_WHAT IS REQUIRED_
If a line in the records contains the string "includegraphics", show that line.

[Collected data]
◆ ◆ ◆
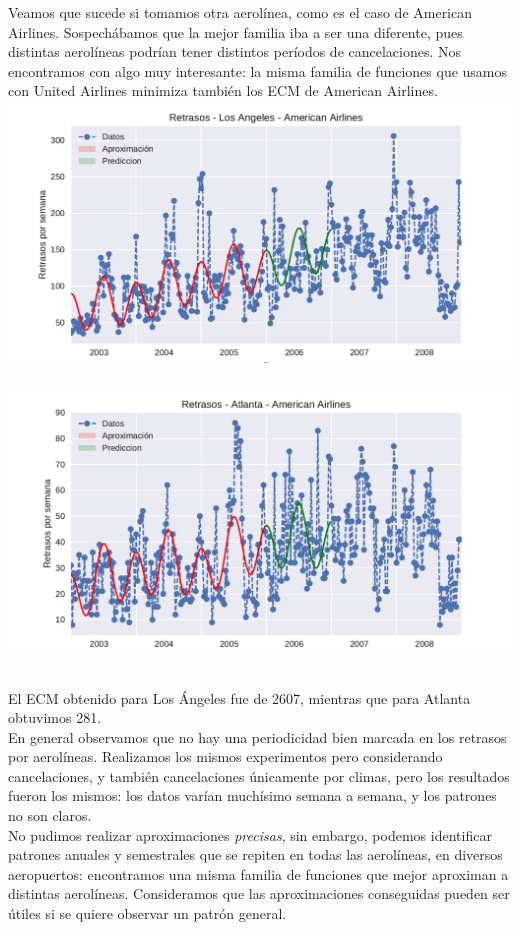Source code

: Veamos que sucede si tomamos otra aerolínea, como es el caso de American Airlines. Sospechábamos que la mejor familia iba a ser una diferente, pues distintas aerolíneas podrían tener distintos períodos de cancelaciones. Nos encontramos con algo muy interesante: la misma familia de funciones que usamos con United Airlines minimiza también los ECM de American Airlines. \\

{\centering
  \includegraphics[width=0.95\linewidth]{informe/imagenes/retrasosAmericanAirlinesLAvol3.pdf}
}
$ $\newline
{\centering
  \includegraphics[width=0.95\linewidth]{informe/imagenes/retrasosAmericanAirlinesATLvol3.pdf}
}
$ $\newline

El ECM obtenido para Los Ángeles fue de 2607, mientras que para Atlanta obtuvimos 281. \\

En general observamos que no hay una periodicidad bien marcada en los retrasos por aerolíneas. Realizamos los mismos experimentos pero considerando cancelaciones, y también cancelaciones únicamente por climas, pero los resultados fueron los mismos: los datos varían muchísimo semana a semana, y los patrones no son claros. \\

No pudimos realizar aproximaciones \textit{precisas}, sin embargo, podemos identificar patrones anuales y semestrales que se repiten en todas las aerolíneas, en diversos aeropuertos: encontramos una misma familia de funciones que mejor aproximan a distintas aerolíneas. Consideramos que las aproximaciones conseguidas pueden ser útiles si se quiere observar un patrón general. \\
◆ ◆ ◆
_SOLUTION BELOW_
  \includegraphics[width=0.95\linewidth]{informe/imagenes/retrasosAmericanAirlinesLAvol3.pdf}
  \includegraphics[width=0.95\linewidth]{informe/imagenes/retrasosAmericanAirlinesATLvol3.pdf}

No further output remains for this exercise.